Kanwar Iqbal Ahmad Khan, Advocate for Petitioners. Mr. Ghulam Murtaza Malik, Advocate for Respondents. Date of hearing: 24.11.1998.
judgment
This revision petition is directed against the judgment and decree dated 4.4.1998 passed by the learned Additional District Judge, Alipur, District Muzaffargarh, whereby he confirmed the judgment and decree dated 10.6.1997 passed by the learned Civil Judge 1st Class, Alipur.

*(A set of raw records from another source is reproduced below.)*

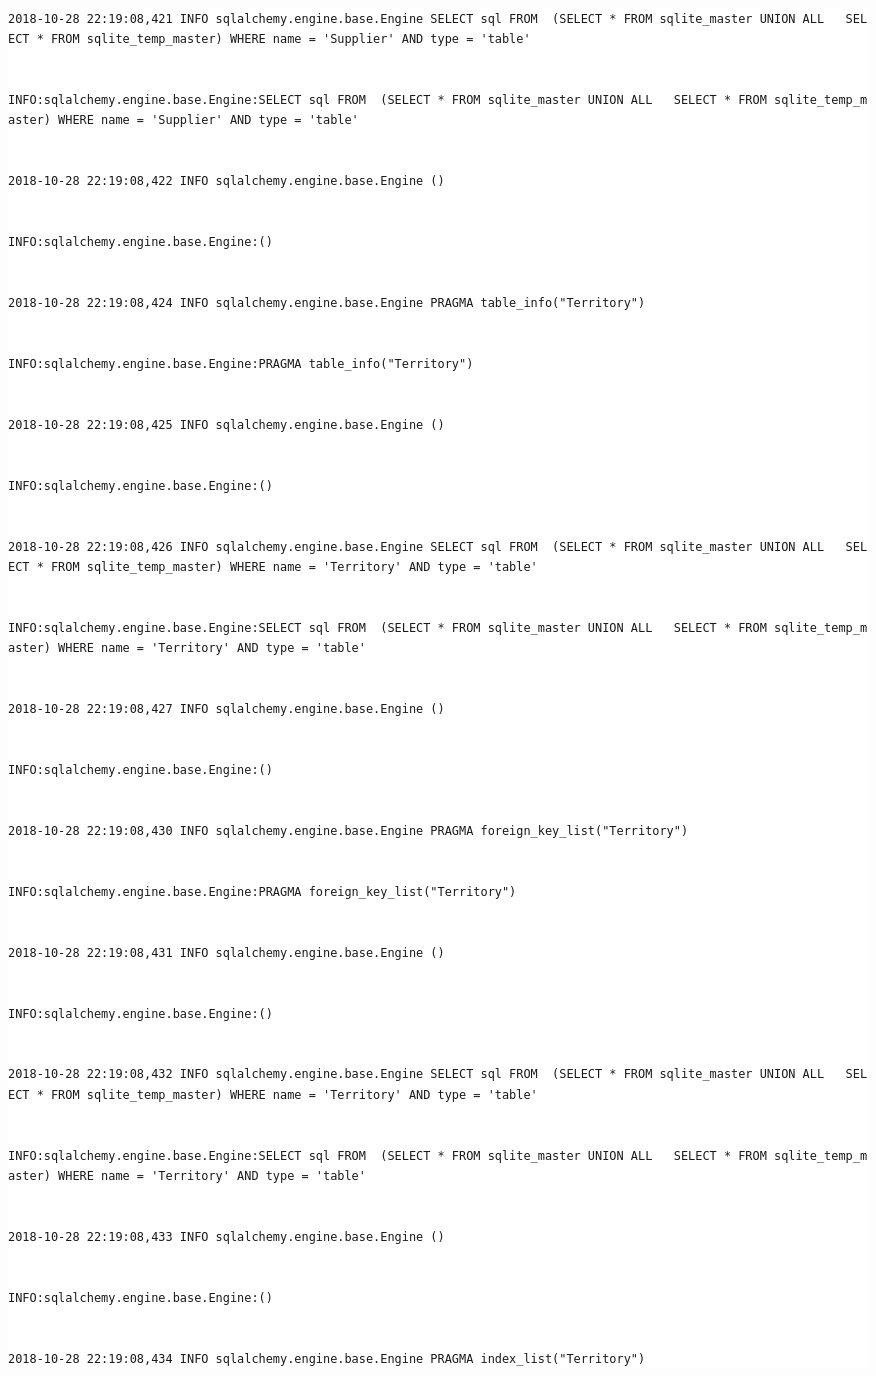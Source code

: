 
    2018-10-28 22:19:08,421 INFO sqlalchemy.engine.base.Engine SELECT sql FROM  (SELECT * FROM sqlite_master UNION ALL   SELECT * FROM sqlite_temp_master) WHERE name = 'Supplier' AND type = 'table'
    

    INFO:sqlalchemy.engine.base.Engine:SELECT sql FROM  (SELECT * FROM sqlite_master UNION ALL   SELECT * FROM sqlite_temp_master) WHERE name = 'Supplier' AND type = 'table'
    

    2018-10-28 22:19:08,422 INFO sqlalchemy.engine.base.Engine ()
    

    INFO:sqlalchemy.engine.base.Engine:()
    

    2018-10-28 22:19:08,424 INFO sqlalchemy.engine.base.Engine PRAGMA table_info("Territory")
    

    INFO:sqlalchemy.engine.base.Engine:PRAGMA table_info("Territory")
    

    2018-10-28 22:19:08,425 INFO sqlalchemy.engine.base.Engine ()
    

    INFO:sqlalchemy.engine.base.Engine:()
    

    2018-10-28 22:19:08,426 INFO sqlalchemy.engine.base.Engine SELECT sql FROM  (SELECT * FROM sqlite_master UNION ALL   SELECT * FROM sqlite_temp_master) WHERE name = 'Territory' AND type = 'table'
    

    INFO:sqlalchemy.engine.base.Engine:SELECT sql FROM  (SELECT * FROM sqlite_master UNION ALL   SELECT * FROM sqlite_temp_master) WHERE name = 'Territory' AND type = 'table'
    

    2018-10-28 22:19:08,427 INFO sqlalchemy.engine.base.Engine ()
    

    INFO:sqlalchemy.engine.base.Engine:()
    

    2018-10-28 22:19:08,430 INFO sqlalchemy.engine.base.Engine PRAGMA foreign_key_list("Territory")
    

    INFO:sqlalchemy.engine.base.Engine:PRAGMA foreign_key_list("Territory")
    

    2018-10-28 22:19:08,431 INFO sqlalchemy.engine.base.Engine ()
    

    INFO:sqlalchemy.engine.base.Engine:()
    

    2018-10-28 22:19:08,432 INFO sqlalchemy.engine.base.Engine SELECT sql FROM  (SELECT * FROM sqlite_master UNION ALL   SELECT * FROM sqlite_temp_master) WHERE name = 'Territory' AND type = 'table'
    

    INFO:sqlalchemy.engine.base.Engine:SELECT sql FROM  (SELECT * FROM sqlite_master UNION ALL   SELECT * FROM sqlite_temp_master) WHERE name = 'Territory' AND type = 'table'
    

    2018-10-28 22:19:08,433 INFO sqlalchemy.engine.base.Engine ()
    

    INFO:sqlalchemy.engine.base.Engine:()
    

    2018-10-28 22:19:08,434 INFO sqlalchemy.engine.base.Engine PRAGMA index_list("Territory")
    

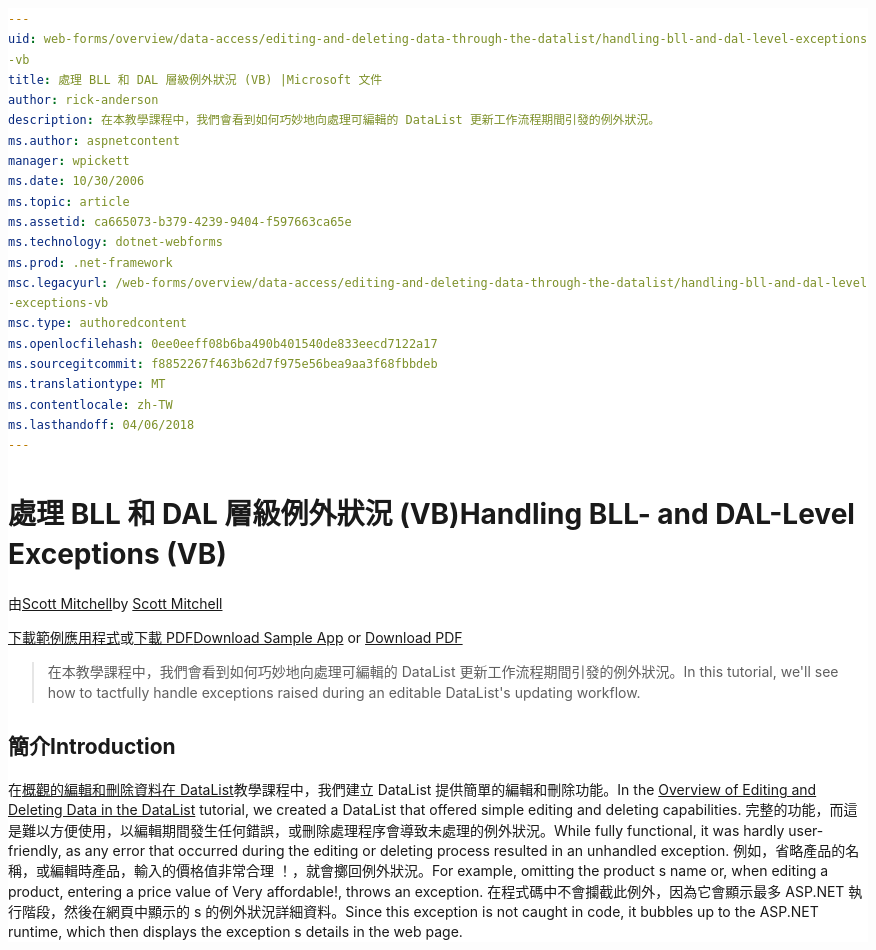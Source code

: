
 ```yaml
---
uid: web-forms/overview/data-access/editing-and-deleting-data-through-the-datalist/handling-bll-and-dal-level-exceptions-vb
title: 處理 BLL 和 DAL 層級例外狀況 (VB) |Microsoft 文件
author: rick-anderson
description: 在本教學課程中，我們會看到如何巧妙地向處理可編輯的 DataList 更新工作流程期間引發的例外狀況。
ms.author: aspnetcontent
manager: wpickett
ms.date: 10/30/2006
ms.topic: article
ms.assetid: ca665073-b379-4239-9404-f597663ca65e
ms.technology: dotnet-webforms
ms.prod: .net-framework
msc.legacyurl: /web-forms/overview/data-access/editing-and-deleting-data-through-the-datalist/handling-bll-and-dal-level-exceptions-vb
msc.type: authoredcontent
ms.openlocfilehash: 0ee0eeff08b6ba490b401540de833eecd7122a17
ms.sourcegitcommit: f8852267f463b62d7f975e56bea9aa3f68fbbdeb
ms.translationtype: MT
ms.contentlocale: zh-TW
ms.lasthandoff: 04/06/2018
---
```

<a name="handling-bll--and-dal-level-exceptions-vb"></a><span data-ttu-id="f7d9a-103">處理 BLL 和 DAL 層級例外狀況 (VB)</span><span class="sxs-lookup"><span data-stu-id="f7d9a-103">Handling BLL- and DAL-Level Exceptions (VB)</span></span>
====================
<span data-ttu-id="f7d9a-104">由[Scott Mitchell](https://twitter.com/ScottOnWriting)</span><span class="sxs-lookup"><span data-stu-id="f7d9a-104">by [Scott Mitchell](https://twitter.com/ScottOnWriting)</span></span>

<span data-ttu-id="f7d9a-105">[下載範例應用程式](http://download.microsoft.com/download/9/c/1/9c1d03ee-29ba-4d58-aa1a-f201dcc822ea/ASPNET_Data_Tutorial_38_VB.exe)或[下載 PDF](handling-bll-and-dal-level-exceptions-vb/_static/datatutorial38vb1.pdf)</span><span class="sxs-lookup"><span data-stu-id="f7d9a-105">[Download Sample App](http://download.microsoft.com/download/9/c/1/9c1d03ee-29ba-4d58-aa1a-f201dcc822ea/ASPNET_Data_Tutorial_38_VB.exe) or [Download PDF](handling-bll-and-dal-level-exceptions-vb/_static/datatutorial38vb1.pdf)</span></span>

> <span data-ttu-id="f7d9a-106">在本教學課程中，我們會看到如何巧妙地向處理可編輯的 DataList 更新工作流程期間引發的例外狀況。</span><span class="sxs-lookup"><span data-stu-id="f7d9a-106">In this tutorial, we'll see how to tactfully handle exceptions raised during an editable DataList's updating workflow.</span></span>


## <a name="introduction"></a><span data-ttu-id="f7d9a-107">簡介</span><span class="sxs-lookup"><span data-stu-id="f7d9a-107">Introduction</span></span>

<span data-ttu-id="f7d9a-108">在[概觀的編輯和刪除資料在 DataList](an-overview-of-editing-and-deleting-data-in-the-datalist-cs.md)教學課程中，我們建立 DataList 提供簡單的編輯和刪除功能。</span><span class="sxs-lookup"><span data-stu-id="f7d9a-108">In the [Overview of Editing and Deleting Data in the DataList](an-overview-of-editing-and-deleting-data-in-the-datalist-cs.md) tutorial, we created a DataList that offered simple editing and deleting capabilities.</span></span> <span data-ttu-id="f7d9a-109">完整的功能，而這是難以方便使用，以編輯期間發生任何錯誤，或刪除處理程序會導致未處理的例外狀況。</span><span class="sxs-lookup"><span data-stu-id="f7d9a-109">While fully functional, it was hardly user-friendly, as any error that occurred during the editing or deleting process resulted in an unhandled exception.</span></span> <span data-ttu-id="f7d9a-110">例如，省略產品的名稱，或編輯時產品，輸入的價格值非常合理 ！，就會擲回例外狀況。</span><span class="sxs-lookup"><span data-stu-id="f7d9a-110">For example, omitting the product s name or, when editing a product, entering a price value of Very affordable!, throws an exception.</span></span> <span data-ttu-id="f7d9a-111">在程式碼中不會攔截此例外，因為它會顯示最多 ASP.NET 執行階段，然後在網頁中顯示的 s 的例外狀況詳細資料。</span><span class="sxs-lookup"><span data-stu-id="f7d9a-111">Since this exception is not caught in code, it bubbles up to the ASP.NET runtime, which then displays the exception s details in the web page.</span></span>
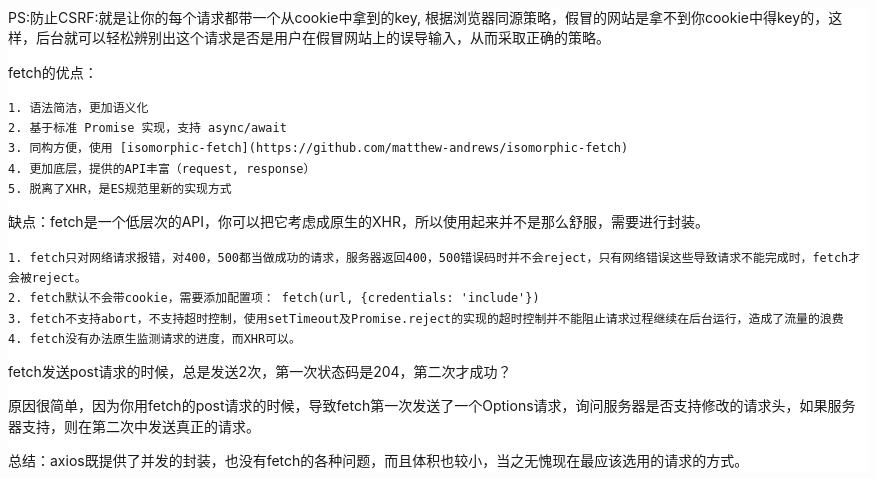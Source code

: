 PS:防止CSRF:就是让你的每个请求都带一个从cookie中拿到的key, 根据浏览器同源策略，假冒的网站是拿不到你cookie中得key的，这样，后台就可以轻松辨别出这个请求是否是用户在假冒网站上的误导输入，从而采取正确的策略。

fetch的优点：

    1. 语法简洁，更加语义化
    2. 基于标准 Promise 实现，支持 async/await
    3. 同构方便，使用 [isomorphic-fetch](https://github.com/matthew-andrews/isomorphic-fetch)
    4. 更加底层，提供的API丰富（request, response）
    5. 脱离了XHR，是ES规范里新的实现方式


缺点：fetch是一个低层次的API，你可以把它考虑成原生的XHR，所以使用起来并不是那么舒服，需要进行封装。

    1. fetch只对网络请求报错，对400，500都当做成功的请求，服务器返回400，500错误码时并不会reject，只有网络错误这些导致请求不能完成时，fetch才会被reject。
    2. fetch默认不会带cookie，需要添加配置项： fetch(url, {credentials: 'include'})
    3. fetch不支持abort，不支持超时控制，使用setTimeout及Promise.reject的实现的超时控制并不能阻止请求过程继续在后台运行，造成了流量的浪费
    4. fetch没有办法原生监测请求的进度，而XHR可以。

fetch发送post请求的时候，总是发送2次，第一次状态码是204，第二次才成功？

原因很简单，因为你用fetch的post请求的时候，导致fetch第一次发送了一个Options请求，询问服务器是否支持修改的请求头，如果服务器支持，则在第二次中发送真正的请求。

总结：axios既提供了并发的封装，也没有fetch的各种问题，而且体积也较小，当之无愧现在最应该选用的请求的方式。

2. Briefly stated the facts are that the petitioners/plaintiffs filed a suit for permanent injunction restraining the respondents/defendants to use their property as thoroughfare. The claim of the petitioners was resisted by the respondents. During the pendency of suit the trial Court appointed a Local Commissioner to inspect the site and submit report. Accordingly the report was submitted on 13.10.1994. The petitioners filed their objections to the report on 27.11.1994. The matter was thereafter adjourned to various dates for effecting compromise and finally the matter was disposed of on 10.6.1997 on the basis of compromise duly recorded on the statements of parties as well as their counsel.

3.        The petitioners/plaintiffs felt aggrieved of the said order dated 10.6.1997 and assailed the same before the learned Additional District Judge, Alipur. who did not find favour with the contentions of the petitioners and dismissed the appeal vide judgment and decree dated 4.4.1998. Having felt dissatisfied with the said judgment and decree dated 4.4.1998, instant civil revision has been instituted.
4.        Arguments have been heard and record perused.
5.   It is contended by the learned counsel for the petitioners that order dated 10.6.1997 is alleged to have been passed on the basis of compromise, as stipulated by Order XXin Rule 3 C.P.C. but it does not fulfil the requirements contained therein. While explaining his stand, he added that if the parties had to decide the matter on the basis of compromise, then their statements must have been recorded separately. However, the record shows that no separate statements were recorded and the suit had been decided on the basis of an order statedly to be unanimous statement of the parties. He next argued that local commission was appointed for the disposal
of interim injunction application and not for the final disposal of suit. As such no final adjudication of matter in issue could be made on the basis of said report of local commission. He thus argued that by no stretch of imagination, order dated 10.6.1997 can be construed to be an order passed on the basis of compromise arrived at between the parties.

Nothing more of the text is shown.